MODMIC 4.0 IS ON SALE FOR NEXT 48 HOURS - $35 SHIPPED TO US
https://www.madorc.com/deals/antlion-modmic-4-a

You get a code from them you use on the modmic website. Absolutely great mic and best of the models. IF you don't know what it is, you attach it to your headphones and it has a magnetic clip you can use to take it on or off.
Disclaimer: I've tested the 2.0 2.3 3.0 and 4.0 from them and provided feedback.

uSL0F1I.jpg

I bought one less than a week ago, shit.
 

SRG01

Member
So... I'm getting pretty impatient at Amazon, since the 4790s was backordered. It's been two weeks now, so should I just keep waiting for the CPU to come in? Or should I just abandon my original plans and splurge for the 4790k?

No worries. I am so conflicted. No doubt the 128-bit memory bus will bottleneck the card later on too -- so perhaps the 4GB model makes little to no sense for the long term?
Although the memory is crazy fast... and the core clock speed isn't bad either.

Maybe I should keep waiting... I don't know what other GPU in the $180-250 price range would be worth waiting for, though.

There may be a 960Ti down the road, but I wouldn't hold my breath...
 

Rentahamster

Rodent Whores
Quick question; can't google at the moment.

Are there any 3.5 hard drive to 5.25 bay converters that also serve as a heatsink for the HDD?

Or in otherwords, 3.5 HDD heatsinks that can be mounted in the 5.25" bay?
 

RGM79

Member
Quick question; can't google at the moment.

Are there any 3.5 hard drive to 5.25 bay converters that also serve as a heatsink for the HDD?

Or in otherwords, 3.5 HDD heatsinks that can be mounted in the 5.25" bay?

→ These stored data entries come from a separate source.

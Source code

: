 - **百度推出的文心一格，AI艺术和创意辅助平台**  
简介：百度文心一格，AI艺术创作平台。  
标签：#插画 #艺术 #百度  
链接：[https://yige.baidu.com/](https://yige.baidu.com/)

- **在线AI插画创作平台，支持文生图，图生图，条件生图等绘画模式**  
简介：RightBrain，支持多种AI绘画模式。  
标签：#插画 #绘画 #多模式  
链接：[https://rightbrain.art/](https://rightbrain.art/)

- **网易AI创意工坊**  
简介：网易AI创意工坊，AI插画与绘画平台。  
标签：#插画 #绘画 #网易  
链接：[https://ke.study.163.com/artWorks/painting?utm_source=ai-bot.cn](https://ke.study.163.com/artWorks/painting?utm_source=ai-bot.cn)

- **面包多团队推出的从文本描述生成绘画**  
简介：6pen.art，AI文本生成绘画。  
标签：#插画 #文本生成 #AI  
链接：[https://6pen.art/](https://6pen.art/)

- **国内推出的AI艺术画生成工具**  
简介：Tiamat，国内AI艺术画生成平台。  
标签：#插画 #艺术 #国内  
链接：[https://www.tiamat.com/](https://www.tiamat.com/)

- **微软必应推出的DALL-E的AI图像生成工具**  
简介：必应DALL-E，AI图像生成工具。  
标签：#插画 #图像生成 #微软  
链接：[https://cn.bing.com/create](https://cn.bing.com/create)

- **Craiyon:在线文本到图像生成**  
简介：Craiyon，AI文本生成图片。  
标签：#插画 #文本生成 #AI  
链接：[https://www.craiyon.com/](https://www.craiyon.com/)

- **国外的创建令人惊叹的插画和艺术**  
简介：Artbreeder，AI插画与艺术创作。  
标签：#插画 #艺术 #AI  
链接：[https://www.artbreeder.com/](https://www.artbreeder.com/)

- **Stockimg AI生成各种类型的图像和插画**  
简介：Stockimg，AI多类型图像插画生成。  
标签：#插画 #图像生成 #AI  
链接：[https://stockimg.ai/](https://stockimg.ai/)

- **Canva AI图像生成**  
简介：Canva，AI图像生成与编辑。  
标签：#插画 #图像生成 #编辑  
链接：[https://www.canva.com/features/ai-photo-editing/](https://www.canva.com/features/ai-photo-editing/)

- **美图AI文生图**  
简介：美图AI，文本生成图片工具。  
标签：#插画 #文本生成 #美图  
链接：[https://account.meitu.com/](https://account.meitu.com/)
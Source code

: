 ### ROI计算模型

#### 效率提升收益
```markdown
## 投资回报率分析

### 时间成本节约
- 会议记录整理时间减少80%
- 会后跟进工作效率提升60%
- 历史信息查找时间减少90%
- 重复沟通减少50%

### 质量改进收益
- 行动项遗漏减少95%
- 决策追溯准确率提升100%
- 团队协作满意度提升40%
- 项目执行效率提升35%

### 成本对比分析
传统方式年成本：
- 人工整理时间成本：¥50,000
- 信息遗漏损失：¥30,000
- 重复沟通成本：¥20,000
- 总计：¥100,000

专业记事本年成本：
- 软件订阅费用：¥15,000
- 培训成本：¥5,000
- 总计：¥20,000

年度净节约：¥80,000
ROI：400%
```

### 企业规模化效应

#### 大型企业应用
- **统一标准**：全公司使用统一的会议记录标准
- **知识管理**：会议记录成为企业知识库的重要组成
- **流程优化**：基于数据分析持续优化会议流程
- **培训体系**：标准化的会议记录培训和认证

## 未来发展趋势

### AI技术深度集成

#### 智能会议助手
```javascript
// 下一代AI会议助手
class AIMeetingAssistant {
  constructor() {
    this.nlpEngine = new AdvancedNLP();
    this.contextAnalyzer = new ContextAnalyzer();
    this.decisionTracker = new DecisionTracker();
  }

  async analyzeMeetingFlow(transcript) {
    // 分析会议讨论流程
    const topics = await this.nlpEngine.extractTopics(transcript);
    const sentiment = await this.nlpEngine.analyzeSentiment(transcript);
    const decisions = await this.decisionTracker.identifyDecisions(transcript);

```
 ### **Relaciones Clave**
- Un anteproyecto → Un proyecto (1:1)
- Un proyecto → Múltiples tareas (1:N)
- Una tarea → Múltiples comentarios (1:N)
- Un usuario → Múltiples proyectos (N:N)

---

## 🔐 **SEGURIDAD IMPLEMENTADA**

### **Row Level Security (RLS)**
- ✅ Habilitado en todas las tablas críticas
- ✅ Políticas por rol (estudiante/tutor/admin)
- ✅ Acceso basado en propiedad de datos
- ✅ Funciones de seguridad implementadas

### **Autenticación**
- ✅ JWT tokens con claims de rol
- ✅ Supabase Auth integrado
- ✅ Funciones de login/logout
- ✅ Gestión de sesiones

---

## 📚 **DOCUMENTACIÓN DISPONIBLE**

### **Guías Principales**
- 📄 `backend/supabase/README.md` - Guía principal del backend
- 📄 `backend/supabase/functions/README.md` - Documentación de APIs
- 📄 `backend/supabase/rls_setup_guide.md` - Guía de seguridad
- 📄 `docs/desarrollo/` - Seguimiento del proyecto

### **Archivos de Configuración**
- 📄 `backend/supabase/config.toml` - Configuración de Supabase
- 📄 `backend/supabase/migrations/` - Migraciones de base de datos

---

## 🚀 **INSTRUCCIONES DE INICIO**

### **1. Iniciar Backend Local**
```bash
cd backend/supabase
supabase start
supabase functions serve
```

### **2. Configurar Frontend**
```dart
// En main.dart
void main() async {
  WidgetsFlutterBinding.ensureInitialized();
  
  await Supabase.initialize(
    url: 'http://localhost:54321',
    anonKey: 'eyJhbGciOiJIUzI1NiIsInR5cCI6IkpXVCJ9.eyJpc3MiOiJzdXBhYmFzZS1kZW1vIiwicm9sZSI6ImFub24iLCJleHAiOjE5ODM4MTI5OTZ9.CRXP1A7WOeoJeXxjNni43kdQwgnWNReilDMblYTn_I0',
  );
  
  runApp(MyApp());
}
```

Hard drives rarely get that hot that they need a dedicated fan, but yeah, 5.25" to 3.5" drive bay adaptors with fans exist. Depending on the size, expect to pay around $20 or more, though. There's also this fan device that consists of fans in an aluminum shroud that attaches to the top of a hard drive to cool it down, but again, I don't really think active hard drive cooling is needed.
 

mm04

Member
When the heck is the IPS G-Sync Acer Predator coming out? I'm holding out on getting a second monitor in hopes of nabbing one of these, assuming it's within my price threshold.
 

Chris R

Member
MODMIC 4.0 IS ON SALE FOR NEXT 48 HOURS - $35 SHIPPED TO US
https://www.madorc.com/deals/antlion-modmic-4-a

You get a code from them you use on the modmic website. Absolutely great mic and best of the models. IF you don't know what it is, you attach it to your headphones and it has a magnetic clip you can use to take it on or off.
Disclaimer: I've tested the 2.0 2.3 3.0 and 4.0 from them and provided feedback.

uSL0F1I.jpg

Wait, is this a sale for a code or for the product? Do I get a code mailed to me and then use that to get a free mic? Somewhat confused, but interested.